Румянцев-Задунайский догадался, откуда на него подуло холодным ветром. Он терпеливо и даже, по внешности, почтительно выслушал блиндированный выговор императрицы. Но в душе героя Кагула забушевала буря.
– Доложите, граф, ее величеству, что я – фельдмаршал ее войск и что мое дело брать города, а не строить их, и еще менее их украшать! – проговорил он, наконец. Мамонов рад был передать этот, по его мнению, дерзкий ответ престарелого воина своей повелительнице.
Сначала императрица была поражена смелостью ответа и невольно приостановилась. Боясь поступить со стариком опрометчиво, она на мгновение задумалась.
Мелочность женщины была побеждена государственным умом.
– Он прав! – сказала, наконец, Екатерина. – Пусть Румянцев-Задунайский продолжает брать города, а мое дело будет их строить.
Вечером, после «куртага», императрица, просматривая проект манифеста о дуэлях, услышала в смежной комнате спорящие голоса Марьи Саввишны и Захара, своего камердинера.
– Захарушка на кого-то сердится, – улыбнулась она и позвонила.
Вошла Марья Саввишна.
– Что у вас там? – спросила императрица.
– Захар, матушка, бунтует, сладу с ним никакого нет, – отвечала Перекусихина, нервно теребя оборку платья.
– Да что с ним? Какая муха его укусила?
– В монахи, матушка, собрался, рвет и мечет.
– С чего ж это?
– Да в Печорском, слышь, побывал, а тут эти парчи.
– Какие парчи?
– Да вот что ты приготовила в подарок графине Марье Андреевне Румянцевой, да Анне Никитишне Нарышкиной, да еще княгине Голицыной, да графине Матюшкиной.
– Что же из этого? При чем тут монашество и парчи? – удивлялась государыня.
– Да как же, матушка! Сама, говорит, российская царица в стоптанных туфлях щеголяет да в рваном капотишке, а этим, говорит, старым грымзам, извини, матушка государыня, так их старыми грымзами и обозвал, этим, говорит, старым грымзам, заместо парчовых покровов на гроба да попам на ризы, дарить эки златоглавы на роброны! Сама, говорит, свою царскую казну грабит.

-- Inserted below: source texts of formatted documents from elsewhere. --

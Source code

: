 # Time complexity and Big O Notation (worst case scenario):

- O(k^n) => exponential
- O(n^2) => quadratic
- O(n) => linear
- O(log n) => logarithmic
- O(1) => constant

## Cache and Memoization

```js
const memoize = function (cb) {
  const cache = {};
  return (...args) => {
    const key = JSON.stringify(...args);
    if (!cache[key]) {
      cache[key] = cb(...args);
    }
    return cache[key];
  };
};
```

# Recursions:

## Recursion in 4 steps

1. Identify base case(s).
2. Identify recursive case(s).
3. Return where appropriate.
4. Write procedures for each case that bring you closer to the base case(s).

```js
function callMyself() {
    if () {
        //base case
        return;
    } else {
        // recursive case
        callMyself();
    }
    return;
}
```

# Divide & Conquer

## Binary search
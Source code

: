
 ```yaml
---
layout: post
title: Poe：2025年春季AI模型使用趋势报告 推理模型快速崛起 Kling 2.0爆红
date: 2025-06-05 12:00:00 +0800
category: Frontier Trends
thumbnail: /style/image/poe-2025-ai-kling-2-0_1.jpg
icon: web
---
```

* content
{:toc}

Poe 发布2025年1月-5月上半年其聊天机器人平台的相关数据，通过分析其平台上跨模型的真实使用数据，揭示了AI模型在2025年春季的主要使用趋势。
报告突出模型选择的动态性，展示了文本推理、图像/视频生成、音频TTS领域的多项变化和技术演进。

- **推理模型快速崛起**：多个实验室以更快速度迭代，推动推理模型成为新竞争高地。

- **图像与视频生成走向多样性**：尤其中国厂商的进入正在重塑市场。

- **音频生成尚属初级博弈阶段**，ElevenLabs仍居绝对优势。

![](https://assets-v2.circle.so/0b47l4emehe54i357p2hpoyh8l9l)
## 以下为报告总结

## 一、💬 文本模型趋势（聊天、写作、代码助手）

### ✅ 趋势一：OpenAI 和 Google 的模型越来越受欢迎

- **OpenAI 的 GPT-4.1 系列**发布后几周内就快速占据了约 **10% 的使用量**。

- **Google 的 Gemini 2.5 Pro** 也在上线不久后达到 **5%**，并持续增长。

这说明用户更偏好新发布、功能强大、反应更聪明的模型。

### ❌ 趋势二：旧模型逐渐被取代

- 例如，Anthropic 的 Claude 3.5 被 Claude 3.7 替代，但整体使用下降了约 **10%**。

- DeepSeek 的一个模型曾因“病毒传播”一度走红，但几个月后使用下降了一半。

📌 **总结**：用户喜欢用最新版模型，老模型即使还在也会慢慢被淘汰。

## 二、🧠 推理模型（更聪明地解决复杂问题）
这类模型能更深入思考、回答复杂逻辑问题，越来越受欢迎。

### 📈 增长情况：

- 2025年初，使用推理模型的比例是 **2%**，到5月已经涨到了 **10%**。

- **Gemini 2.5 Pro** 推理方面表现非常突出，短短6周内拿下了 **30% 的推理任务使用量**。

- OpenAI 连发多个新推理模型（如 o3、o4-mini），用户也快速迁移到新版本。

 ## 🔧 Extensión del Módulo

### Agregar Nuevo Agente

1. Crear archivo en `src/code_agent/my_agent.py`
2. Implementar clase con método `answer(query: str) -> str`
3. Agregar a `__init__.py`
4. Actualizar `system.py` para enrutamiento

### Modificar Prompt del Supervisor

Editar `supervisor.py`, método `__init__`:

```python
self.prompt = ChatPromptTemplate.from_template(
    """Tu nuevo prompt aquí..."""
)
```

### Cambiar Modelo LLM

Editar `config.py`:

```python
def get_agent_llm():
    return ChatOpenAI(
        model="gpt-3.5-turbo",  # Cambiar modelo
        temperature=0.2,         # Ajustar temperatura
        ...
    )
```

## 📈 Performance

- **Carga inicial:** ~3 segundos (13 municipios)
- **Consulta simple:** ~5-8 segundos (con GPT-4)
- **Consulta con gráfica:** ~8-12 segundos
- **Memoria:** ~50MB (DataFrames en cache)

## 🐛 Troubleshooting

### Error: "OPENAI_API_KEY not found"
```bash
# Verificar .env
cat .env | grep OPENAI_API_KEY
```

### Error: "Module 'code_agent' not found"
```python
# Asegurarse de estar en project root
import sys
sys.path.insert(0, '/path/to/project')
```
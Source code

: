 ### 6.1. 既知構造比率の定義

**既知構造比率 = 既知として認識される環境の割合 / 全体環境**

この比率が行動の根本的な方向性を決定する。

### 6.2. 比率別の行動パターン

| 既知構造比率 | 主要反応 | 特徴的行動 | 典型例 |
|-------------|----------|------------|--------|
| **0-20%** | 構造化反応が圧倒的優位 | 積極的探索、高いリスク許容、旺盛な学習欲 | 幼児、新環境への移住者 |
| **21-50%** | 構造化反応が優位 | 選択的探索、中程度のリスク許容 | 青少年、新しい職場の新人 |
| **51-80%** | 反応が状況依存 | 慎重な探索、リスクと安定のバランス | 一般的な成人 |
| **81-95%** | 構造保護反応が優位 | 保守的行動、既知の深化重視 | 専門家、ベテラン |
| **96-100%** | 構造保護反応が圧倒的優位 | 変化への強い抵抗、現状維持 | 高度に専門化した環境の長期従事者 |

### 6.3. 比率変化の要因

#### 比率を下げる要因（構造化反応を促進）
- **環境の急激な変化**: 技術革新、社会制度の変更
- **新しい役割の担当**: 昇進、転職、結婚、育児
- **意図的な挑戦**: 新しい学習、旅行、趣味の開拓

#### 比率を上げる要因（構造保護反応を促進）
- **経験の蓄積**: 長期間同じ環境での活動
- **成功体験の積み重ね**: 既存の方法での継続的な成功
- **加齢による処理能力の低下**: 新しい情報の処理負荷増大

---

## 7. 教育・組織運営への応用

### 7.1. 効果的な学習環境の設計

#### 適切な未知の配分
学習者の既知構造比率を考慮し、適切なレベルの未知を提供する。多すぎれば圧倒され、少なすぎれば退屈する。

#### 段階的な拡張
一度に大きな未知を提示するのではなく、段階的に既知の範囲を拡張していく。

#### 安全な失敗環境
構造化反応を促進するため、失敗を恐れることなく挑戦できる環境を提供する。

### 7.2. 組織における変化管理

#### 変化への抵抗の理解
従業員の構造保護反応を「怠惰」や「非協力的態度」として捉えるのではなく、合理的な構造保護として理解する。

Императрица добродушно рассмеялась:
– Так в монахи собрался?
– В монахи, матушка-государыня.
– Так позови его сюда, пусть уж он сам меня пушит.
Марья Саввишна вышла и скоро воротилась с Захаром. Радетель царского добра явился туча тучей.
– Так к печорским угодникам, Захар Константинович, собираетесь? В схиму? – спросила императрица, стараясь не рассмеяться.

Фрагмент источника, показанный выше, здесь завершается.